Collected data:
Segment Open

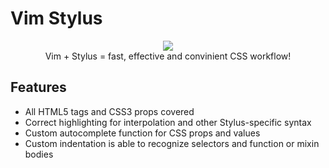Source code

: # Vim Stylus

<p align="center">
   <img src="https://user-images.githubusercontent.com/23266023/35612665-a2173006-067a-11e8-9141-35b2b1bde9cc.gif"><br>Vim + Stylus = fast, effective and convinient CSS workflow!
</p>

## Features

* All HTML5 tags and CSS3 props covered
* Correct highlighting for interpolation and other Stylus-specific syntax
* Custom autocomplete function for CSS props and values
* Custom indentation is able to recognize selectors and function or mixin bodies
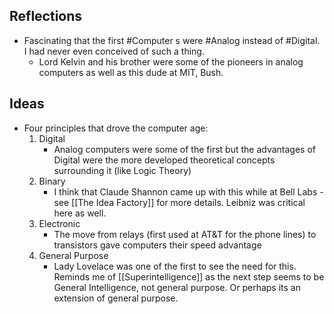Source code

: ## Reflections
- Fascinating that the first #Computer s were #Analog instead of #Digital. I had never even conceived of such a thing. 
	- Lord Kelvin and his brother were some of the pioneers in analog computers as well as this dude at MIT, Bush. 

## Ideas
- Four principles that drove the computer age:
	1. Digital 
		- Analog computers were some of the first but the advantages of Digital were the more developed theoretical concepts surrounding it (like Logic Theory)
	2. Binary
		- I think that Claude Shannon came up with this while at Bell Labs - see [[The Idea Factory]] for more details. Leibniz was critical here as well. 
	3. Electronic
		- The move from relays (first used at AT&T for the phone lines) to transistors gave computers their speed advantage
	4. General Purpose
		- Lady Lovelace was one of the first to see the need for this. Reminds me of [[Superintelligence]] as the next step seems to be General Intelligence, not general purpose. Or perhaps its an extension of general purpose. 
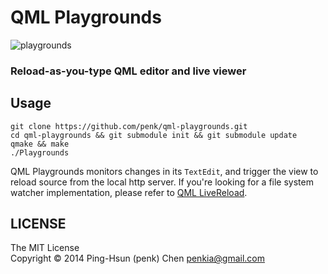QML Playgrounds
===============

![playgrounds](http://i.imgur.com/sKbtPgS.png)

### Reload-as-you-type QML editor and live viewer 

## Usage 

    git clone https://github.com/penk/qml-playgrounds.git
    cd qml-playgrounds && git submodule init && git submodule update 
    qmake && make 
    ./Playgrounds

QML Playgrounds monitors changes in its `TextEdit`, and trigger the view to reload source from the local http server. If you're looking for a file system watcher implementation, please refer to [QML LiveReload](https://github.com/penk/qml-playgrounds). 

## LICENSE 

The MIT License  
Copyright © 2014 Ping-Hsun (penk) Chen <penkia@gmail.com>
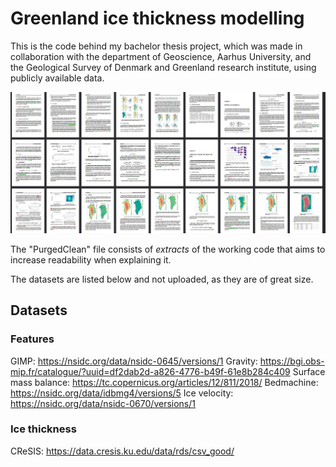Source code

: ﻿# Greenland ice thickness modelling

This is the code behind my bachelor thesis project, which was made in collaboration with the department of Geoscience, Aarhus University, and the Geological Survey of Denmark and Greenland research institute, using publicly available data.

![Thesis](thesis.jpg)

The "PurgedClean" file consists of *extracts* of the working code that aims to increase readability when explaining it.

The datasets are listed below and not uploaded, as they are of great size.

## Datasets

### Features

GIMP: https://nsidc.org/data/nsidc-0645/versions/1
Gravity: https://bgi.obs-mip.fr/catalogue/?uuid=df2dab2d-a826-4776-b49f-61e8b284c409
Surface mass balance: https://tc.copernicus.org/articles/12/811/2018/
Bedmachine: https://nsidc.org/data/idbmg4/versions/5
Ice velocity: https://nsidc.org/data/nsidc-0670/versions/1

### Ice thickness

CReSIS: https://data.cresis.ku.edu/data/rds/csv_good/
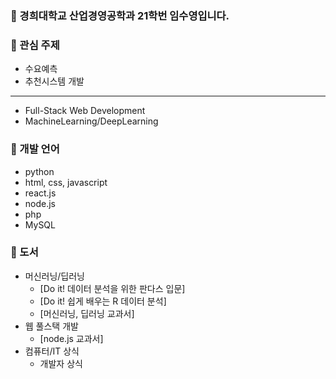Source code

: ### :speech_balloon: 경희대학교 산업경영공학과 21학번 임수영입니다.
### :speech_balloon: 관심 주제
- 수요예측
- 추천시스템 개발
--------------------------
- Full-Stack Web Development 
- MachineLearning/DeepLearning 

### :speech_balloon: 개발 언어
- python
- html, css, javascript
- react.js
- node.js
- php
- MySQL

###  :speech_balloon: 도서
- 머신러닝/딥러닝
  - [Do it! 데이터 분석을 위한 판다스 입문]
  - [Do it! 쉽게 배우는 R 데이터 분석]
  - [머신러닝, 딥러닝 교과서]
- 웹 풀스택 개발
  - [node.js 교과서]
- 컴퓨터/IT 상식
  - 개발자 상식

Segment Closed

Exercise:
Each line of the entries that contains the word "versions" should be listed.

Answer box:
GIMP: https://nsidc.org/data/nsidc-0645/versions/1
Bedmachine: https://nsidc.org/data/idbmg4/versions/5
Ice velocity: https://nsidc.org/data/nsidc-0670/versions/1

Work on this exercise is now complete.